**WHAT THE TASK REQUIRES:**
Report how many lines in the data below hold the string "کرده". Nothing else should appear in the answer.

**RECORDS FOR THIS TASK:**
# # #

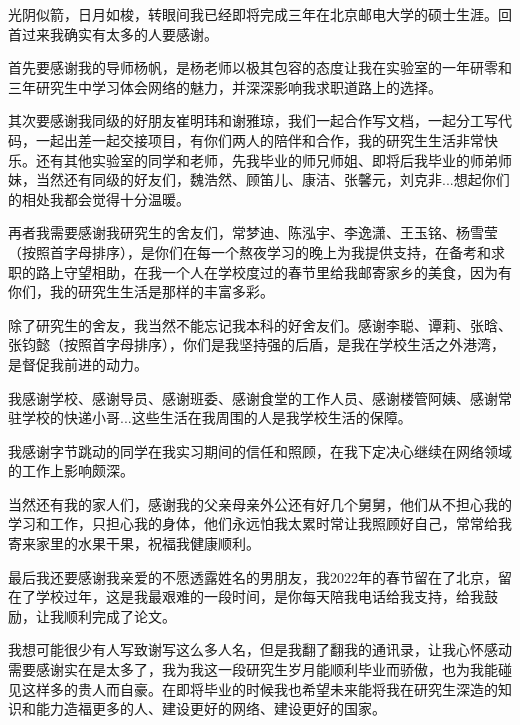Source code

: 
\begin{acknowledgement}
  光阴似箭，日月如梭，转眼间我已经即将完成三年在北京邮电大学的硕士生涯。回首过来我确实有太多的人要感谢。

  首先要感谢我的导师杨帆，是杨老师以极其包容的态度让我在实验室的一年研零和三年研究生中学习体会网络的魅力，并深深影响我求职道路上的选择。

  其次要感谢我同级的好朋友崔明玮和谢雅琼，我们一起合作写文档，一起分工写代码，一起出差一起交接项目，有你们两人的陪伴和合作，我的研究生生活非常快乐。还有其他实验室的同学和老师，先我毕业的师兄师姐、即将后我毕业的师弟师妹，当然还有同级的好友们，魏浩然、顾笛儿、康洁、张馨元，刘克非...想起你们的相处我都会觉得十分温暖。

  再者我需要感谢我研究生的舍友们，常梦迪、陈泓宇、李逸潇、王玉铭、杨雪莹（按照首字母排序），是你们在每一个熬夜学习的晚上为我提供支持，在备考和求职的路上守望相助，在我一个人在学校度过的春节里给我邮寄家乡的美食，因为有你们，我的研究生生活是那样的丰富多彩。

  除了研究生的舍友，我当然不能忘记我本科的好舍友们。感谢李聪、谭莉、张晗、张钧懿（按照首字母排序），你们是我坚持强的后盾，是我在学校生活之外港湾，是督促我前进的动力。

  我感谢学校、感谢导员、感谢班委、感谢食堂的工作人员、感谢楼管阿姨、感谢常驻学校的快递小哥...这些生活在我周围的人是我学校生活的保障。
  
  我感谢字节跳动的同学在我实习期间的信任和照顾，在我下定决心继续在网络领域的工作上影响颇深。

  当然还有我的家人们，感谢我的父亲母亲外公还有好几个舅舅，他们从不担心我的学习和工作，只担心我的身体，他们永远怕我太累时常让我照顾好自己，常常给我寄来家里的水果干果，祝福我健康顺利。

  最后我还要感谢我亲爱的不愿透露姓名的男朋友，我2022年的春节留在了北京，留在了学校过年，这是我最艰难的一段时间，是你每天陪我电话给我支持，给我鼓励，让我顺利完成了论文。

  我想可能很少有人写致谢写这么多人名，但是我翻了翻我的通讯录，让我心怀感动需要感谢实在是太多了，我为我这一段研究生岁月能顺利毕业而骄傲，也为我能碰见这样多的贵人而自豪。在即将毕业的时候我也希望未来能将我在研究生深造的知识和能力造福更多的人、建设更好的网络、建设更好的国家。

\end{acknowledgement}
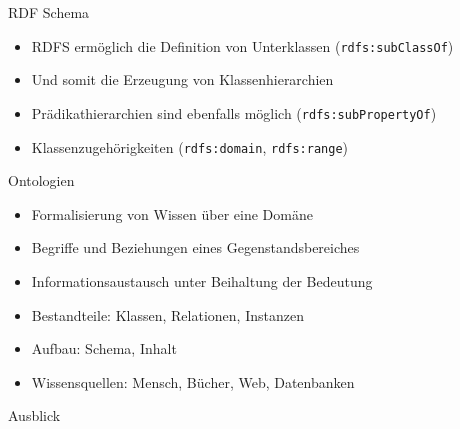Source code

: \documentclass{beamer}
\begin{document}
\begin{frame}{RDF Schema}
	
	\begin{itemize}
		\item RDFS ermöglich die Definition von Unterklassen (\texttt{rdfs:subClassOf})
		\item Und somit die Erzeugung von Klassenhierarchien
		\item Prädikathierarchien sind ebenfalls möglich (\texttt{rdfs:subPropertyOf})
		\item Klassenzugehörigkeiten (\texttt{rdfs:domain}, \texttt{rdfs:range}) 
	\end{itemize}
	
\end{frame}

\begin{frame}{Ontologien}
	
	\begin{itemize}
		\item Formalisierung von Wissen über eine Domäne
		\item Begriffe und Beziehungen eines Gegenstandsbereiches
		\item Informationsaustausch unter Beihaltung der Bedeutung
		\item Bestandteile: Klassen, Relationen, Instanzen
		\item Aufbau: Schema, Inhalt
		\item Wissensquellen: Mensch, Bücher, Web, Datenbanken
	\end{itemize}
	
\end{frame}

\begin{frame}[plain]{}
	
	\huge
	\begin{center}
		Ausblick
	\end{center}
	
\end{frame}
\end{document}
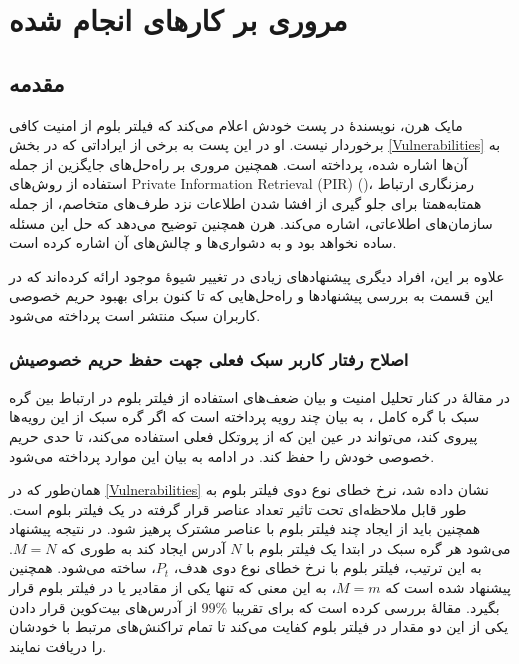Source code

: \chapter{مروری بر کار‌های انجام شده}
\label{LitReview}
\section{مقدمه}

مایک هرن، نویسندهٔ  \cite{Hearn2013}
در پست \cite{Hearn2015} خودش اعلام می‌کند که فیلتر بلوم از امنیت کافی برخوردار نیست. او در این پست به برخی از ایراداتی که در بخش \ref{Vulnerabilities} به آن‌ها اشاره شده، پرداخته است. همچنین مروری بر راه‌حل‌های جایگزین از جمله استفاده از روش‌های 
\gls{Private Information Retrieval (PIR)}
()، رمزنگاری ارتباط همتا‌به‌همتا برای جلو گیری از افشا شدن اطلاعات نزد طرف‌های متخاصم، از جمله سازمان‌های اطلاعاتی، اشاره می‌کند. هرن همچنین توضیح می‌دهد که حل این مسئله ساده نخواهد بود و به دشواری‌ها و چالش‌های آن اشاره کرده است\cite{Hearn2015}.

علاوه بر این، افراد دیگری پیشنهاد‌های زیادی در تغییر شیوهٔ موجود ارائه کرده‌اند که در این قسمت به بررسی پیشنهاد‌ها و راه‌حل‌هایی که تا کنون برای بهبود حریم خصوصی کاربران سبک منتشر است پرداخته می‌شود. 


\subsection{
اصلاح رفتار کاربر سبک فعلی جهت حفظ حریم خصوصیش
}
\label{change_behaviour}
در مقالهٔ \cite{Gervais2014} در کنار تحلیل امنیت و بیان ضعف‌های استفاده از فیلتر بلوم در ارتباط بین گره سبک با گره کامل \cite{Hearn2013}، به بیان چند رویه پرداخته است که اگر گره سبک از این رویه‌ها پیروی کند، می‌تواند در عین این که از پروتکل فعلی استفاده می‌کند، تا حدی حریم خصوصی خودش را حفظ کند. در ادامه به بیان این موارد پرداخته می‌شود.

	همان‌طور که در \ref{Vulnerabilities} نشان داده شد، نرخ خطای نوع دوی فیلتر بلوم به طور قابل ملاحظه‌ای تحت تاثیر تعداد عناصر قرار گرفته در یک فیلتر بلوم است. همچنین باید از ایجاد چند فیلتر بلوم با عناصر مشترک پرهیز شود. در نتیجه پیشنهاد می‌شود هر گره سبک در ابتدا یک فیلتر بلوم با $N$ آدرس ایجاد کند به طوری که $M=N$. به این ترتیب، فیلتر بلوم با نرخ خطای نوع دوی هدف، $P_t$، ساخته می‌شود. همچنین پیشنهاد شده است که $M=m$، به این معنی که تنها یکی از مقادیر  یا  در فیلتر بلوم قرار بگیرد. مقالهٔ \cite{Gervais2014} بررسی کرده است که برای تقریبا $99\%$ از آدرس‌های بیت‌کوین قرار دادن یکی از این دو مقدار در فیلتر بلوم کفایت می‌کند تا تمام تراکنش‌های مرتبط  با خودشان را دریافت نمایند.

# # #

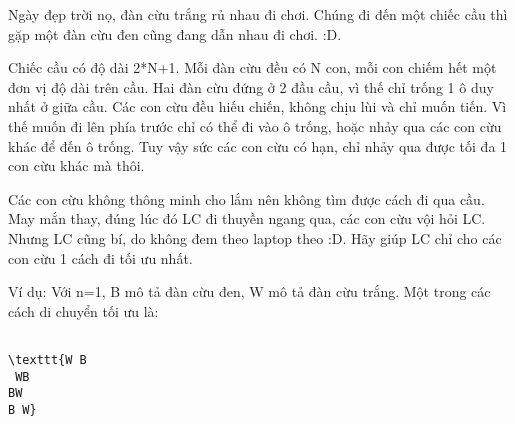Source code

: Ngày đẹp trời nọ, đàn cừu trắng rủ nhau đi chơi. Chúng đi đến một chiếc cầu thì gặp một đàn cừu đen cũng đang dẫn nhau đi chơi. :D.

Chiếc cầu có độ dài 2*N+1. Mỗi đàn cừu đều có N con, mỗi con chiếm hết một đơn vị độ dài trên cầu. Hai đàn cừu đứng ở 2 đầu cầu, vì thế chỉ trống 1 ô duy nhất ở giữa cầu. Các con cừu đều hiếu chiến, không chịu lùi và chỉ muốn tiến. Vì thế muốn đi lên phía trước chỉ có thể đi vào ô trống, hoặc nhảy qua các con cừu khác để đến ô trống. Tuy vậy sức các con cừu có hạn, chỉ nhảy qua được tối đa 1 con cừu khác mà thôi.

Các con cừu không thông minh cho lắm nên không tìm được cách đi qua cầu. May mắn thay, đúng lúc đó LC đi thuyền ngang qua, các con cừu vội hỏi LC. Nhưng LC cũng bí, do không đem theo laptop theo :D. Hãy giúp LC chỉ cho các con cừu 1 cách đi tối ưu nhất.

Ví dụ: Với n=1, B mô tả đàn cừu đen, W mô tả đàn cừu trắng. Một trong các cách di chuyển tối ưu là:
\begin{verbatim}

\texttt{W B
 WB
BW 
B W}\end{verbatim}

# # #

**ANSWER SPACE:**
3